**What this task involves:** Restate word for word the lines in the listing below, starting at the line containing "## 2 Key Components of CX-MachineLearning" and ending at the line containing "## Looking to Collaborate?", both included; leave out the rest.
★ ★ ★ ★
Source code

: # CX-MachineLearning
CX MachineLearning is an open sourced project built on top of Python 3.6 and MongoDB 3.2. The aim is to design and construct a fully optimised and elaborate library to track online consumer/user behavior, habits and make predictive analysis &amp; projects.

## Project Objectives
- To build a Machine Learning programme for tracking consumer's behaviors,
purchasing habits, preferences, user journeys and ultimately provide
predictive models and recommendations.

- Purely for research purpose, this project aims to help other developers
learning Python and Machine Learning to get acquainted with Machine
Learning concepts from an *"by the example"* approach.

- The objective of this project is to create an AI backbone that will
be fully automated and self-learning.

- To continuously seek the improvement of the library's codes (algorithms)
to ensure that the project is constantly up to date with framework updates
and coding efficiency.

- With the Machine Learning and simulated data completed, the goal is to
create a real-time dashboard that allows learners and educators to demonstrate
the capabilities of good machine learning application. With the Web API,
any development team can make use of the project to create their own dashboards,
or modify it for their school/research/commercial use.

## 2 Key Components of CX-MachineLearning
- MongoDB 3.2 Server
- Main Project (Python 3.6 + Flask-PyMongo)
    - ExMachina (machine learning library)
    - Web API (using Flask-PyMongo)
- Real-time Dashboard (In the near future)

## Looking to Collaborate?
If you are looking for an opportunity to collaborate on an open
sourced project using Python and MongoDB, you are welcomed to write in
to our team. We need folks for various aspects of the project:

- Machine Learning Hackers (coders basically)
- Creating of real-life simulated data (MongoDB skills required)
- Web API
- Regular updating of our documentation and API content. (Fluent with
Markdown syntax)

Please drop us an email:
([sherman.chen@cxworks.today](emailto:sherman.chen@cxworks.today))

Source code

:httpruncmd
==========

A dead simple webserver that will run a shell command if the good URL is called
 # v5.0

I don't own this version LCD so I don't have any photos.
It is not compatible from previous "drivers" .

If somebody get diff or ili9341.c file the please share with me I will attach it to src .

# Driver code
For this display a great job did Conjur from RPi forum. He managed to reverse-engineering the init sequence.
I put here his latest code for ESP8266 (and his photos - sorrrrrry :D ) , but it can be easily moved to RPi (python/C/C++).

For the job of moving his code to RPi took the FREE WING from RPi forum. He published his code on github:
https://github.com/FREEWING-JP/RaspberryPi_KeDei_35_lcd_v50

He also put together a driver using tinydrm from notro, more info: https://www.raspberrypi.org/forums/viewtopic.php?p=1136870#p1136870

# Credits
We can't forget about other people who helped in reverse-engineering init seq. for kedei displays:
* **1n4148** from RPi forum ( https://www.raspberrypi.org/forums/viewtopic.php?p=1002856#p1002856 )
★ ★ ★ ★
**Exercise result:**
## 2 Key Components of CX-MachineLearning
- MongoDB 3.2 Server
- Main Project (Python 3.6 + Flask-PyMongo)
    - ExMachina (machine learning library)
    - Web API (using Flask-PyMongo)
- Real-time Dashboard (In the near future)

## Looking to Collaborate?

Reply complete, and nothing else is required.